Davide Casaleggio: Proprio su queste policy dei servizi che oggi normalmente utilizziamo, nel tuo libro dici che se dovessimo leggerle tutte veramente prima di cliccare “ok” e “accetto” ci metteremo 76 giorni e otto ore. È questo il modo in cui possiamo gestire i nostri diritti on line?
Guido Scorza: La mia sensazione naturalmente è che non sia così, credo che d’altra parte se facessimo un esperimento sociologico qui dentro e chiedessimo quanti hanno per davvero letto le condizioni generali di Facebook, quelle di Google o quelle dei servizi utilizzati dando per scontata la sincerità di tutti credo che avremmo un plebiscito verso il no. C’è un esempio secondo me molto efficace su questa società dell’ “accetta e continua”. Uno studio fa un esperimento all’aeroporto di Heathrow a Londra, per l’accesso al wi-fi pubblico, cosa che probabilmente avete sperimentato tutti, mentre siete in attesa all’aeroporto volete mandare la mail, leggere il giornale vi collegate al wi-fi dell’aeroporto. Bene, vi vengono sullo schermo delle condizioni generali, voi avete l’areo dopo venti minuti cliccate su ok e la vostra preoccupazione è vedere le quattro onde del wi-fi essere connesse e cominciare a usare il telefonino.
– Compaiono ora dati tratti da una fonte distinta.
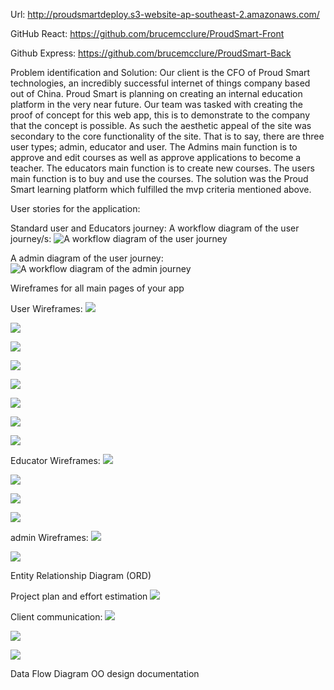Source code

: Url: http://proudsmartdeploy.s3-website-ap-southeast-2.amazonaws.com/

GitHub React: https://github.com/brucemcclure/ProudSmart-Front

Github Express: https://github.com/brucemcclure/ProudSmart-Back

Problem identification and Solution:
Our client is the CFO of Proud Smart technologies, an incredibly successful internet of things company based out of China. Proud Smart is planning on creating an internal education platform in the very near future. Our team was tasked with creating the proof of concept for this web app, this is to demonstrate to the company that the concept is possible. As such the aesthetic appeal of the site was secondary to the core functionality of the site. That is to say, there are three user types; admin, educator and user. The Admins main function is to approve and edit courses as well as approve applications to become a teacher. The educators main function is to create new courses. The users main function is to buy and use the courses.
The solution was the Proud Smart learning platform which fulfilled the mvp criteria mentioned above.

User stories for the application:

Standard user and Educators journey:
A workflow diagram of the user journey/s:
![A workflow diagram of the user journey](../docs/proudsmartImagesForDocs/journeys/userjourney.png)

A admin diagram of the user journey:
![A workflow diagram of the admin journey](../docs/proudsmartImagesForDocs/journeys/adminJourney.png)

Wireframes for all main pages of your app

User Wireframes:
![](../docs/proudsmartImagesForDocs/wireframes/user/user1.png)

![](../docs/proudsmartImagesForDocs/wireframes/user/user2.png)

![](../docs/proudsmartImagesForDocs/wireframes/user/user3.png)

![](../docs/proudsmartImagesForDocs/wireframes/user/user4.png)

![](../docs/proudsmartImagesForDocs/wireframes/user/user5.png)

![](../docs/proudsmartImagesForDocs/wireframes/user/user6.png)

![](../docs/proudsmartImagesForDocs/wireframes/user/user7.png)

![](../docs/proudsmartImagesForDocs/wireframes/user/user8.png)

Educator Wireframes:
![](../docs/proudsmartImagesForDocs/wireframes/educator/educator1.png)

![](../docs/proudsmartImagesForDocs/wireframes/educator/educator2.png)

![](../docs/proudsmartImagesForDocs/wireframes/educator/educator3.png)

![](../docs/proudsmartImagesForDocs/wireframes/educator/educator4.png)

admin Wireframes:
![](../docs/proudsmartImagesForDocs/wireframes/admin/admin1.png)

![](../docs/proudsmartImagesForDocs/wireframes/admin/admin2.png)

Entity Relationship Diagram (ORD)

Project plan and effort estimation
![](../docs/proudsmartImagesForDocs/clientCommunication/GanttChart.jpg)

Client communication:
![](../docs/proudsmartImagesForDocs/clientCommunication/1stemail.png)

![](../docs/proudsmartImagesForDocs/clientCommunication/email2.png)

![](../docs/proudsmartImagesForDocs/clientCommunication/email3.png)

Data Flow Diagram
OO design documentation
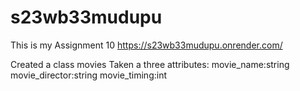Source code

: # s23wb33mudupu  
This is my Assignment 10
https://s23wb33mudupu.onrender.com/

Created a class movies
Taken a three attributes:
movie_name:string
movie_director:string
movie_timing:int

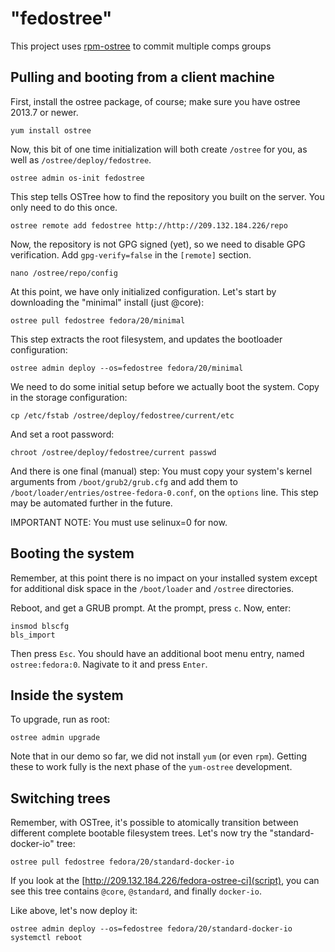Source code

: "fedostree"
===========

This project uses [rpm-ostree](https://github.com/cgwalters/rpm-ostree)
to commit multiple comps groups 

Pulling and booting from a client machine
-----------------------------------------

First, install the ostree package, of course; make sure you have
ostree 2013.7 or newer.

	yum install ostree

Now, this bit of one time initialization will both
create `/ostree` for you, as well as `/ostree/deploy/fedostree`.

	ostree admin os-init fedostree

This step tells OSTree how to find the repository you built on
the server.  You only need to do this once.

	ostree remote add fedostree http://http://209.132.184.226/repo

Now, the repository is not GPG signed (yet), so we need to disable GPG
verification.  Add `gpg-verify=false` in the `[remote]` section.

	nano /ostree/repo/config

At this point, we have only initialized configuration.  Let's start
by downloading the "minimal" install (just @core):

	ostree pull fedostree fedora/20/minimal

This step extracts the root filesystem, and updates the bootloader
configuration:

	ostree admin deploy --os=fedostree fedora/20/minimal

We need to do some initial setup before we actually boot the system.
Copy in the storage configuration:

	cp /etc/fstab /ostree/deploy/fedostree/current/etc

And set a root password:

	chroot /ostree/deploy/fedostree/current passwd

And there is one final (manual) step: You must copy your system's
kernel arguments from `/boot/grub2/grub.cfg` and add them to
`/boot/loader/entries/ostree-fedora-0.conf`, on the `options`
line. This step may be automated further in the future.

IMPORTANT NOTE: You must use selinux=0 for now.

Booting the system
------------------

Remember, at this point there is no impact on your installed system
except for additional disk space in the `/boot/loader` and `/ostree`
directories.

Reboot, and get a GRUB prompt.  At the prompt, press `c`.  Now, enter:

	insmod blscfg
	bls_import

Then press `Esc`.  You should have an additional boot menu entry,
named `ostree:fedora:0`.  Nagivate to it and press `Enter`.


Inside the system
-----------------

To upgrade, run as root:

	ostree admin upgrade

Note that in our demo so far, we did not install `yum` (or even
`rpm`).  Getting these to work fully is the next phase of the
`yum-ostree` development.

Switching trees
---------------

Remember, with OSTree, it's possible to atomically transition between
different complete bootable filesystem trees.  Let's now try the
"standard-docker-io" tree:

	ostree pull fedostree fedora/20/standard-docker-io

If you look at the [http://209.132.184.226/fedora-ostree-ci](script),
you can see this tree contains `@core`, `@standard`, and finally
`docker-io`.

Like above, let's now deploy it:

	ostree admin deploy --os=fedostree fedora/20/standard-docker-io
	systemctl reboot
Cos’è successo in questo esperimento? La società in questione ha inserito nelle sue condizioni generali di contratto qualcosa come: “accettando queste condizioni generali di contratto accetti di vendere il tuo figlio primogenito a noi”. Il risultato? Hanno acquistato circa 1500-1600 primogeniti londinesi e la cosa poi è uscita sul giornale, i passeggeri l’hanno presa così tanto sul serio che la società in questione è dovuta andare da un avvocato, farsi rilasciare un parere e l’avvocato nel parere ha detto “in effetti chi ha accettato il figlio se l’è venduto però per sua fortuna in Inghilterra vendere i bambini è evidentemente un fatto illecito, il contratto è nullo e quindi il figlio è ancora vostro”. Naturalmente questo è un esempio plastico, ma ce ne sono anche al contrario. Nel senso che c’è addirittura una società americana di software che nelle sue condizioni generali di contratto ha detto “se ti scarichi questo software e se me lo chiedi ti regalo mille dollari, non solo non devi pagare nulla ma ti do mille dollari”. Queste condizioni sono rimaste online per un anno e mezzo prima che uno degli utenti dopo migliaia – se ne accorgesse.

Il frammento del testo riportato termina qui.